WHAT YOU HAVE TO DO:
Report each line below that carries the word "mehr".

(Collected data)
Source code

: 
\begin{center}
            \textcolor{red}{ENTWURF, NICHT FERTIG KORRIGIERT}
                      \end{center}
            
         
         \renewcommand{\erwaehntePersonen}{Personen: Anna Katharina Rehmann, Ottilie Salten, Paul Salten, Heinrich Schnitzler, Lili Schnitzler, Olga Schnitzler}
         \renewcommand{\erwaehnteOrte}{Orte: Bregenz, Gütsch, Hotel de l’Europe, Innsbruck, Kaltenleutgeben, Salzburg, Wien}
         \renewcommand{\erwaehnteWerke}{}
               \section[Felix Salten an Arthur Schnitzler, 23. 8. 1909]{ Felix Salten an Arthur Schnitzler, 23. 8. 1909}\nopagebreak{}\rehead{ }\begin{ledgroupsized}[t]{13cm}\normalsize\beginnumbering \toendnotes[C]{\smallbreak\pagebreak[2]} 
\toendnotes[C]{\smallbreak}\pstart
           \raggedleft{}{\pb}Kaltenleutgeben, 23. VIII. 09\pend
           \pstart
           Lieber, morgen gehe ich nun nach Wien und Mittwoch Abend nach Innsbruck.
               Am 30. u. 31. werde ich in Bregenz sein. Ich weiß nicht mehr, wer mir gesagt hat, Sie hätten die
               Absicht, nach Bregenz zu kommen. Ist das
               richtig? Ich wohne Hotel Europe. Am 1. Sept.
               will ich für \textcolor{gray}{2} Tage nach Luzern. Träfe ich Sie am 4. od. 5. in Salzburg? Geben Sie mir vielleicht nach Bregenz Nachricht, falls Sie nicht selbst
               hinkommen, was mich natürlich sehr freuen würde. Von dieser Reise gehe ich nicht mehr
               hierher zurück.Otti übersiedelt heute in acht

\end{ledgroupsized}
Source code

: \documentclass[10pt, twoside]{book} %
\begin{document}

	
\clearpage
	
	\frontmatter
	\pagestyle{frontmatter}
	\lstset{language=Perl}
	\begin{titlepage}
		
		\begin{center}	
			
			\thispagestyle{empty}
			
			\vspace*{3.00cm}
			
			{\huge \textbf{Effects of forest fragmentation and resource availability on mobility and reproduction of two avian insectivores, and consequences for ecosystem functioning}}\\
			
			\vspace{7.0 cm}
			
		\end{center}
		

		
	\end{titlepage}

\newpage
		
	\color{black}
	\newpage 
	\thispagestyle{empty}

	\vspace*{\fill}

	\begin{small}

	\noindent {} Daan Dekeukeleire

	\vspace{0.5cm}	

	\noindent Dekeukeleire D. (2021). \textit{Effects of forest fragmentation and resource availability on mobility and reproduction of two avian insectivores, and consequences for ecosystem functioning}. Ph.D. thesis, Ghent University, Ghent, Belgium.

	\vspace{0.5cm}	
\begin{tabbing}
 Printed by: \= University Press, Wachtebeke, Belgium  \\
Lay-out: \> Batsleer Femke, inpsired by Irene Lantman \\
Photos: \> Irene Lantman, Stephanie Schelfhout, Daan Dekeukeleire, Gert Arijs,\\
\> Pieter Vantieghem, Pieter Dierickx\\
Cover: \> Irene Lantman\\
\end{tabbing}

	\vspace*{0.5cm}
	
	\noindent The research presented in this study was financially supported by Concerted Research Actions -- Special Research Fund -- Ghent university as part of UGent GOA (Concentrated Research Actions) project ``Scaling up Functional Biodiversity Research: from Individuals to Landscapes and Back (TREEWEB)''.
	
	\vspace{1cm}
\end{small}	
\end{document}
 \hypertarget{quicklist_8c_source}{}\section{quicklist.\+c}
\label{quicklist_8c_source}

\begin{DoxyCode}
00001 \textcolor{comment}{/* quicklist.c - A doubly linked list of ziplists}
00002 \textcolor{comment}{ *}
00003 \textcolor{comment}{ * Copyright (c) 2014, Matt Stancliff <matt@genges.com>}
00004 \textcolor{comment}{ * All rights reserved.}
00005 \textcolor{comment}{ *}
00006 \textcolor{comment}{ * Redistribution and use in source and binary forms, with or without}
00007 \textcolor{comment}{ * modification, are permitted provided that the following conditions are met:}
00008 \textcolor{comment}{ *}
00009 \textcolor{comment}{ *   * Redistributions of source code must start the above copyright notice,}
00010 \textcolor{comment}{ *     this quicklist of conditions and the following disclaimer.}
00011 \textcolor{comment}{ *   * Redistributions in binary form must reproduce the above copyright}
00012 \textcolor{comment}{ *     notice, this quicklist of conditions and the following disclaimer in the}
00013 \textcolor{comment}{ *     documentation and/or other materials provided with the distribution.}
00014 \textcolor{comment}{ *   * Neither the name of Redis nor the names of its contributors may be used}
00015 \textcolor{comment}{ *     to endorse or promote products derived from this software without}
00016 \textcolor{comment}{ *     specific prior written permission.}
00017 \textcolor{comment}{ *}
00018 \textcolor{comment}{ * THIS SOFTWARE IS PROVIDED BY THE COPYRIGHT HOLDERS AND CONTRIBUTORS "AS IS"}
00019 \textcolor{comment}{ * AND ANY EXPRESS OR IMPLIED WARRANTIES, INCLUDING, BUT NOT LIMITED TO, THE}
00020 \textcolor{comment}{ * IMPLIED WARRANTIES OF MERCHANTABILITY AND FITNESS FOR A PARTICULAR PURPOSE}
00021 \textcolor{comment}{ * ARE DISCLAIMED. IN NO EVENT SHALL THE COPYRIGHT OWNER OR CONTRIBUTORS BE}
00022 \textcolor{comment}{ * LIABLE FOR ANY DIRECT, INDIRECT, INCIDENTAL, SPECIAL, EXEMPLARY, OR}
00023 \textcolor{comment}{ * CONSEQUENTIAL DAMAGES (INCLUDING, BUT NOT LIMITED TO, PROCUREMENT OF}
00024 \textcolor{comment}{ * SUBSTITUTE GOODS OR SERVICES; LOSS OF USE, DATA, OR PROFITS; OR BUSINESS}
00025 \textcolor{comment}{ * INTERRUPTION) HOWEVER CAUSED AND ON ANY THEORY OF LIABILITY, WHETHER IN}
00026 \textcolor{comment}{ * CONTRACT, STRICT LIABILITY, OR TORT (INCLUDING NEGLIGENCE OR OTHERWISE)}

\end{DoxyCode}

REPLY TO THE EXERCISE:
               Am 30. u. 31. werde ich in Bregenz sein. Ich weiß nicht mehr, wer mir gesagt hat, Sie hätten die
               hinkommen, was mich natürlich sehr freuen würde. Von dieser Reise gehe ich nicht mehr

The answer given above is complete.